Ini Alasan PT Transjakarta Kurangi Kecepatan Bus di Koridor 13

MONITOR, Jakarta – Direktur Utama PT Transportasi Jakarta (Transjakarta) Budi Kaliwono mengakui, kalau kondisi jalan di koridor 13 Transjakarta Ciledug- Tendean bergelombang. Untuk itu, pihaknya meminta para sopir bus agat membatasi kecepatan saat melintas di jalan layang khusus busway (JLKB) tersebut.

"Karena walaupun koridor 13 kelihatannya lurus, tapi di atas bus sebenarnya berliku-liku dan agak bergelombang," ujar Budi kepada wartawan, di Balaikota, Jakarta Pusat, Jum'at (20/4).

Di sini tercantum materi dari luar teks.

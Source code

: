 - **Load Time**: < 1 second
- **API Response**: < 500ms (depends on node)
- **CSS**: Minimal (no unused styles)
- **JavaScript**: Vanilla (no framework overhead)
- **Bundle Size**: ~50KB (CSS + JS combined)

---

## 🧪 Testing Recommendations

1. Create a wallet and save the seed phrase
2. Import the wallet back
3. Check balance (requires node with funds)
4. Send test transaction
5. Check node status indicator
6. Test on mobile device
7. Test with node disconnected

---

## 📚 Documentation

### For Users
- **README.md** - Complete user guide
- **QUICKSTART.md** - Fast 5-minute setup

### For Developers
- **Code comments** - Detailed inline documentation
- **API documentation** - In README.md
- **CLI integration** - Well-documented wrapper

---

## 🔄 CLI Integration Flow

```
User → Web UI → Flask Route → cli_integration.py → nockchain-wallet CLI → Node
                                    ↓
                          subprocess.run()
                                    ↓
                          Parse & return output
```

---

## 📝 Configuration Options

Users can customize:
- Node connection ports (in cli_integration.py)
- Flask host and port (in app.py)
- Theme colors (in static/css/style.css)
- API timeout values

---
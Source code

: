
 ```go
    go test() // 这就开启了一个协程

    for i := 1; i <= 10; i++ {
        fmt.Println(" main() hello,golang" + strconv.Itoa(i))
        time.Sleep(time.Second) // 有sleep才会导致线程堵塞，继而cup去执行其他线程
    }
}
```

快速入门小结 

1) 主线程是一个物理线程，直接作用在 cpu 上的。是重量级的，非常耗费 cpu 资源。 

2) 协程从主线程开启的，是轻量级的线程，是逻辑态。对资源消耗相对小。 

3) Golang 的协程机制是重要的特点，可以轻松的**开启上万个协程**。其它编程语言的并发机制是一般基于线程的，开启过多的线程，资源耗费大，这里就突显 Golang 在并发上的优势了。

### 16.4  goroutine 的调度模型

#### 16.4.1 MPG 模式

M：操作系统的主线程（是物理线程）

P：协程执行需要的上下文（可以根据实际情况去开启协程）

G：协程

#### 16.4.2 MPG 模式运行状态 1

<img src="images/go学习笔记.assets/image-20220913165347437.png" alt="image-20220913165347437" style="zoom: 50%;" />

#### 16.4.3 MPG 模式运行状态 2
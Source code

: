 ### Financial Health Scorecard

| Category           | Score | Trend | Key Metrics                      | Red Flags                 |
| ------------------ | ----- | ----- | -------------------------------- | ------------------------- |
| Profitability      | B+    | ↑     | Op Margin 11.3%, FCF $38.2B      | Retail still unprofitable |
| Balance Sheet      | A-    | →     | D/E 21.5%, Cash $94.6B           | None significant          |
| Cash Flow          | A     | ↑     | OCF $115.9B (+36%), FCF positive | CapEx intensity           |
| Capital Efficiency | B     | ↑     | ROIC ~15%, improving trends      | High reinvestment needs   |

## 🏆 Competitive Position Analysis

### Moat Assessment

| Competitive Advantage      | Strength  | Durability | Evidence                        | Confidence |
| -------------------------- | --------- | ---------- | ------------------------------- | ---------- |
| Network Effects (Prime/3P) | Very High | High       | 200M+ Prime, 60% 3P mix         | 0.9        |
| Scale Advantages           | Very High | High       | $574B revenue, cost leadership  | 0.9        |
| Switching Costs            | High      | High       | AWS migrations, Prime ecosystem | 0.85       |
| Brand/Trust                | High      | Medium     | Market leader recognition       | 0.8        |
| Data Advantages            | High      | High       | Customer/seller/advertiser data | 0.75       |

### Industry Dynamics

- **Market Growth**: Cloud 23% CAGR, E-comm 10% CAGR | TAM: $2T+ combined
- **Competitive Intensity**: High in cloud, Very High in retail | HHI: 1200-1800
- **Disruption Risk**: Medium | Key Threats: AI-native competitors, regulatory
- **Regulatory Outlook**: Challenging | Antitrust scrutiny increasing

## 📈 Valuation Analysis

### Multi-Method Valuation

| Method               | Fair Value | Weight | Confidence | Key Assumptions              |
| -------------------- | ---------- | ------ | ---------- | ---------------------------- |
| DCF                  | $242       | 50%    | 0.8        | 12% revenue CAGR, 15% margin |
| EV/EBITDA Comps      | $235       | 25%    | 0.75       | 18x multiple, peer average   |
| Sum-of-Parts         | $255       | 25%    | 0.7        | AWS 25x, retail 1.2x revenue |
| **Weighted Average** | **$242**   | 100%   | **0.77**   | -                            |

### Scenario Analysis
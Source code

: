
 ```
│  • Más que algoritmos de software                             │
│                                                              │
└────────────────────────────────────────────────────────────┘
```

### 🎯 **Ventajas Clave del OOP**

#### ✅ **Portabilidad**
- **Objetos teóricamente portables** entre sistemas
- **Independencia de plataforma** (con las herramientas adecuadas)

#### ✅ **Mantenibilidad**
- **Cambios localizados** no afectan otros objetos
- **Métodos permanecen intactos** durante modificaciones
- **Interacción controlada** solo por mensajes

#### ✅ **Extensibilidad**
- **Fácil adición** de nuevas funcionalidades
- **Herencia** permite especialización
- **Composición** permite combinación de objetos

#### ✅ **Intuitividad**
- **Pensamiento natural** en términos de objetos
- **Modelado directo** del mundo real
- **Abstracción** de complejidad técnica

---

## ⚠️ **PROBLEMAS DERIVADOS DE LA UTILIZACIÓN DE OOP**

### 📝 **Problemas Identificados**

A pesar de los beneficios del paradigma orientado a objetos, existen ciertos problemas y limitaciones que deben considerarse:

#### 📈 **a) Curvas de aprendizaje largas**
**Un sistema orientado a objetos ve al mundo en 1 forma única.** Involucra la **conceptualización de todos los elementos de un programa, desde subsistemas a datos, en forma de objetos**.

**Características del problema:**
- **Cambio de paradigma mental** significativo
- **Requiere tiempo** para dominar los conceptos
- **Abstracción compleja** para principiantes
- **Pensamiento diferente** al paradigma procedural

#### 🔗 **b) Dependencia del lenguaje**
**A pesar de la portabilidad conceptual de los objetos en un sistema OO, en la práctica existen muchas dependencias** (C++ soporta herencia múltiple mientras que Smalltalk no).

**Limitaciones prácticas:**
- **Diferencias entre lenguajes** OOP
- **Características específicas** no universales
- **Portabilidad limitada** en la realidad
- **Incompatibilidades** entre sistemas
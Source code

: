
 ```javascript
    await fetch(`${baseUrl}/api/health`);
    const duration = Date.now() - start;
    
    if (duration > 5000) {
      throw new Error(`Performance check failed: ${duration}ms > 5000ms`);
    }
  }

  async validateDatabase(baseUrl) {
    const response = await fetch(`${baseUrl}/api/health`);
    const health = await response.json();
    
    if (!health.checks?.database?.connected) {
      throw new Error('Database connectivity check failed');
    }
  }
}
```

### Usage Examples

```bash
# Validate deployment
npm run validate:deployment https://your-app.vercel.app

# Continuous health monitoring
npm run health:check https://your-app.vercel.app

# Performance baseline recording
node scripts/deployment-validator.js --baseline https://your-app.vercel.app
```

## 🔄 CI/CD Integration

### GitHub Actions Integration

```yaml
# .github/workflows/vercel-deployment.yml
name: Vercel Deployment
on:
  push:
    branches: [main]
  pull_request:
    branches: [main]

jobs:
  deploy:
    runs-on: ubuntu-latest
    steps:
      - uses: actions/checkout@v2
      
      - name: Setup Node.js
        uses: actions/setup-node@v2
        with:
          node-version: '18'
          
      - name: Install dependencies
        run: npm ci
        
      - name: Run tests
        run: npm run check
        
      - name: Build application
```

Untuk itu, pihaknya akan mengerahkan guidence car untuk mengawal armada bus yang melintasi koridor 13. Terlebih, operasional armada bus pada koridor ini diperpanjang hingga malam sampai pukul 23.00 WIB. Penambahan waktu operasional koridor 13 disebabkan karena membludaknya permintaan masyarakat yang tinggal di kawasan Ciledug.

"Jadi sudah lakukan satu minggu ini. Kami improve terus pelaksanaannya dan alhamdulillah penumpang bertambah dan kami yakinkan tetap kami jaga safety seperti arahan pak Wagub dan Gubernur," katanya.

Menurutnya, lampu penerangan jalan umum (PJU) yang ada di atas JLKB masih sangat minim. Dinas Perindustrian dan Energi yang bertugas memasang lampu itu menargetkan PJU dipasang tuntas pada akhir tahun ini. Sehingga, keberadaan guidence car sangat diperlukan pada koridor 13.

"Di beberapa tempat itu, (kecepatan armada bus hanya) di 30-40 km/jam. Tapi di beberapa lokasi sampai 20-25 km/jam yang berliku-liku dan kadang-kadang berpapasan dengan bus yang melawan arah," pungkasnya.